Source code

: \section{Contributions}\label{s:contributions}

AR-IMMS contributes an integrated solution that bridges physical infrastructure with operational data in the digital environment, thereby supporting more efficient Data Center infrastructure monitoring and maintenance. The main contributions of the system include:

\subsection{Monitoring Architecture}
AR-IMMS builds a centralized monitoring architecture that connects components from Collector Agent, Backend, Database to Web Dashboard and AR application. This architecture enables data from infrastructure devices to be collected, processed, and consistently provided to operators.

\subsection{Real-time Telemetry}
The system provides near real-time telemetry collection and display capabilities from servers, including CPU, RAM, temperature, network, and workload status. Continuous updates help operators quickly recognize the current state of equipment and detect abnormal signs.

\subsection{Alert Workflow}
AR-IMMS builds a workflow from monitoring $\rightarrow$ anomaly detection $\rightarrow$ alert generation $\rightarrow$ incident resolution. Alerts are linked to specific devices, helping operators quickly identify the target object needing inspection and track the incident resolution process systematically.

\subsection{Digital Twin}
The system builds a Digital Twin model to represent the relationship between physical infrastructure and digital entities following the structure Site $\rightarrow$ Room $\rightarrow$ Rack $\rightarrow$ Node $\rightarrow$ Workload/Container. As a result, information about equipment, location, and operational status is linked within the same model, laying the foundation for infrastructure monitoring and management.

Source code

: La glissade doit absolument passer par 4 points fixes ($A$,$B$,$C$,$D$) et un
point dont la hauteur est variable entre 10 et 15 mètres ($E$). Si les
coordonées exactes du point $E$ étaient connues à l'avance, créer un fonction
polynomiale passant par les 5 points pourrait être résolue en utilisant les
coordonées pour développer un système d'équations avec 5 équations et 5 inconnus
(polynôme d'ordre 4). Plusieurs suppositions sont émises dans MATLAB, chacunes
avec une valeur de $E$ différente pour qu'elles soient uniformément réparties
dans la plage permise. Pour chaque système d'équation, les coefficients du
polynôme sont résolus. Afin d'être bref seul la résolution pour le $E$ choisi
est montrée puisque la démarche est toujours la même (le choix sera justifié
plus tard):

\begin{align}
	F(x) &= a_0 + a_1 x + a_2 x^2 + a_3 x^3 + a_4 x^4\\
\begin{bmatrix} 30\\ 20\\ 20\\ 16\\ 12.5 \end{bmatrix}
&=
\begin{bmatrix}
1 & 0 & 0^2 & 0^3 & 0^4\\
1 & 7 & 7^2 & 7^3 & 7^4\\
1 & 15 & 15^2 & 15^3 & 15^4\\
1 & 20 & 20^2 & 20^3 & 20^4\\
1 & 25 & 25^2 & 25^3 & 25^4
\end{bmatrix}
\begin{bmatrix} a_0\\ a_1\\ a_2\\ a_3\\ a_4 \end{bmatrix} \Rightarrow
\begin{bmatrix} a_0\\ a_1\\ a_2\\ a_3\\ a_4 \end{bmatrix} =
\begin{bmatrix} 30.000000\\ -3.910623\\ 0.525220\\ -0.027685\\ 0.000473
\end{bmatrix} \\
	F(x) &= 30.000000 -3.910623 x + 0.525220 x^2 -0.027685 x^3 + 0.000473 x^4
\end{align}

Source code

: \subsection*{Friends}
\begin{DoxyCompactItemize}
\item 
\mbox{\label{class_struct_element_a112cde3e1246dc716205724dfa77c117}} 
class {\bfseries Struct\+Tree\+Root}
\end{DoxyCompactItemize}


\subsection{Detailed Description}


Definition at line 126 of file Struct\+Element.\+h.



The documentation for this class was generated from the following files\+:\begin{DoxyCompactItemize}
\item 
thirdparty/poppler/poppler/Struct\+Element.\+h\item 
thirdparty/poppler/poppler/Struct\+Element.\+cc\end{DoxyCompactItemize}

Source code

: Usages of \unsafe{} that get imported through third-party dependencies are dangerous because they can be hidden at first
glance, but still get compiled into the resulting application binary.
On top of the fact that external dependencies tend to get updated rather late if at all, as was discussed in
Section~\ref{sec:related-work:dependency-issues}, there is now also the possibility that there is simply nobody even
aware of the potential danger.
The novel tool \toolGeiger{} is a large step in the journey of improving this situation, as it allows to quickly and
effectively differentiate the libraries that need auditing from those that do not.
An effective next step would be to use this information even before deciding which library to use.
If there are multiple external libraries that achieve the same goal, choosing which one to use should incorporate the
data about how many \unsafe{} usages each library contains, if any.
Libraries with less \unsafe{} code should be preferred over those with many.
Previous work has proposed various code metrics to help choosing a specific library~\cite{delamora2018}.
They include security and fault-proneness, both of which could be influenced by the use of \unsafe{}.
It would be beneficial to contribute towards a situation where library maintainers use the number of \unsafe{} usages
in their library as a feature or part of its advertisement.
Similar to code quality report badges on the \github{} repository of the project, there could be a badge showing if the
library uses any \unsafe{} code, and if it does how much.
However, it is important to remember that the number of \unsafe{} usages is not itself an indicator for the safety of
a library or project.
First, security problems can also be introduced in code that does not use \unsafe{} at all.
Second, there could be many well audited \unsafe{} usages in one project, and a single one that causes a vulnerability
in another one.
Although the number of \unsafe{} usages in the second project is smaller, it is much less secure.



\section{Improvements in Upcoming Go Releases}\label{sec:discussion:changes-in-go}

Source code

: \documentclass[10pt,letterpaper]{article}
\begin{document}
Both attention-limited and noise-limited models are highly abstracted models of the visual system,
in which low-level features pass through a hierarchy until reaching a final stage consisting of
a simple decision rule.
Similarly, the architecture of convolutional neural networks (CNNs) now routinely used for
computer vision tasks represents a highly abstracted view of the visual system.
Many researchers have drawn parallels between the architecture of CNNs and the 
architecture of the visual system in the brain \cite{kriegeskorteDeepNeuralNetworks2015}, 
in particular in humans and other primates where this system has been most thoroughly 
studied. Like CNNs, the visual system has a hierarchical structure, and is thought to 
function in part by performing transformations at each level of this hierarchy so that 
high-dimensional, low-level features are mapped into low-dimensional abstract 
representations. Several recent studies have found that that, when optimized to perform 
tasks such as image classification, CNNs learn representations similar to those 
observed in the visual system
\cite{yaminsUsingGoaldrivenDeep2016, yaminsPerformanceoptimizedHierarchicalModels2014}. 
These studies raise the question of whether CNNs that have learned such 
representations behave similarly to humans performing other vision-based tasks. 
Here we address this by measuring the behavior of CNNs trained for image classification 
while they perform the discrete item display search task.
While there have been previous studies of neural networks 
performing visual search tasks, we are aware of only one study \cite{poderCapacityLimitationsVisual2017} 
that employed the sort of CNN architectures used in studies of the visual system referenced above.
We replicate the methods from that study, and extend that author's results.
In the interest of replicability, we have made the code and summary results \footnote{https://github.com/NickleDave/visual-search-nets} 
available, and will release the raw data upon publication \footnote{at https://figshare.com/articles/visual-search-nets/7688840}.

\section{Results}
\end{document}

**GOAL OF THE EXERCISE:** Nothing but the lines from the one containing "These studies raise" through the last line of the data above should be given again, each exactly as it stands.

**REPLY:**
These studies raise the question of whether CNNs that have learned such 
representations behave similarly to humans performing other vision-based tasks. 
Here we address this by measuring the behavior of CNNs trained for image classification 
while they perform the discrete item display search task.
While there have been previous studies of neural networks 
performing visual search tasks, we are aware of only one study \cite{poderCapacityLimitationsVisual2017} 
that employed the sort of CNN architectures used in studies of the visual system referenced above.
We replicate the methods from that study, and extend that author's results.
In the interest of replicability, we have made the code and summary results \footnote{https://github.com/NickleDave/visual-search-nets} 
available, and will release the raw data upon publication \footnote{at https://figshare.com/articles/visual-search-nets/7688840}.

\section{Results}
\end{document}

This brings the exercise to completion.